The plot does not transcend the genre — rather playing within its folds — which allows Black and the actors to play between the lines. The pleasure of the movie comes from the almost effortless chemistry from its two stars, who are able to trade both blows and sentimentality with such a richness and genuine nature that it is easy to fall into its alluring haze.
Black is known for crafting scripts with quick, piercing lines that cut with a sense of command and wit, and The Nice Guys is no different. Each character seems scripted to talk at a semi-unrealistic talking speed, but like a film by Howard Hawks, it is demanded in order to give the lines their poignancy and humor. It also helps that the actors seem willing to strip their pre-conceived personalities and commit to the insanity and insecurity of the roles they’re playing.
Gosling, known for wooing your little sister with a quick “Hey Girl,” transforms into a dopey and juvenile basket case whose daughter may exude more quick wit and dignity than him over the course of the movie. Counter that with Crowe, who is known for roles in Gladiator and LA Confidential (also with Basinger), and seems at home in a role that feels like a winner past his prime and coming to terms with his exit.

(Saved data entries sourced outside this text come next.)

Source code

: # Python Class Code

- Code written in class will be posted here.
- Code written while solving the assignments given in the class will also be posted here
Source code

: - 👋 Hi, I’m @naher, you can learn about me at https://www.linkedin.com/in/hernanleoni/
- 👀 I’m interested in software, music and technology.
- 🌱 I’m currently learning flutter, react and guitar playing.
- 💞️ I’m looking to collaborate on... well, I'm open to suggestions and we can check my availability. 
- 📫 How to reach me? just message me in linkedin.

While the story never ascends to the realm of greatness, The Nice Guys succeeds at being something different in a forum filled with self-serious superheroes, annoyingly elongated nostalgia, and half-baked sequel concepts. It feels like something perfect for the summer movie season when escapism is the desired form of movie-watching and endearing, but kooky characters are recommended. What works best about The Nice Guys is that it keeps you laughing and makes your attention essential.

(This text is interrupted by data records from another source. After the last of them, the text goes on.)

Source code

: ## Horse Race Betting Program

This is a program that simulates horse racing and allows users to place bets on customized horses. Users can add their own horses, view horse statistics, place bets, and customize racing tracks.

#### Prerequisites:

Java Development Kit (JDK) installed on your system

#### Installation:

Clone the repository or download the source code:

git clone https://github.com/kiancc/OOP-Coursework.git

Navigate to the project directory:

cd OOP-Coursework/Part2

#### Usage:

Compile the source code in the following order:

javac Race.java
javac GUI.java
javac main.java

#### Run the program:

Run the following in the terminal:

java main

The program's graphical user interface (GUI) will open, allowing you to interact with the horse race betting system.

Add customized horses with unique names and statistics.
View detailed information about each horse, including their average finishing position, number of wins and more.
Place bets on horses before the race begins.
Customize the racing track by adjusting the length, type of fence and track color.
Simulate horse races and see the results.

That shouldn’t be a new idea in 2016 with movies, but after witnessing two overstuffed superhero movies in the last few weeks, it felt freeing to just sit back and bask in the entertainment of these characters and this outlandish plot. It may not be my favorite movie of the year so far, but it will most definitely be in my top five most re-watched of the year due to its endless quotability and jubilant spirit.
The Nice Guys is a movie we need more of — pure, unadulterated fun that plays within its lines with expertise and precision. I feel like this is an argument I make every year with some movie (it was probably said in Mad Max: Fury Road last year and Edge of Tomorrow the year before), but that is indicative of the climate rather than my lack of creativity (even though it certainly didn’t help).
This is a movie that relishes being a movie rather than an event. It is a movie smart enough to know its limits, but ambitious enough to know when to push a little harder.
Joe Namath once said that when you have confidence, you have fun and when you have fun, you can do amazing things. The Nice Guys and its cast and crew are having fun, and because of that we come away with an amazing product.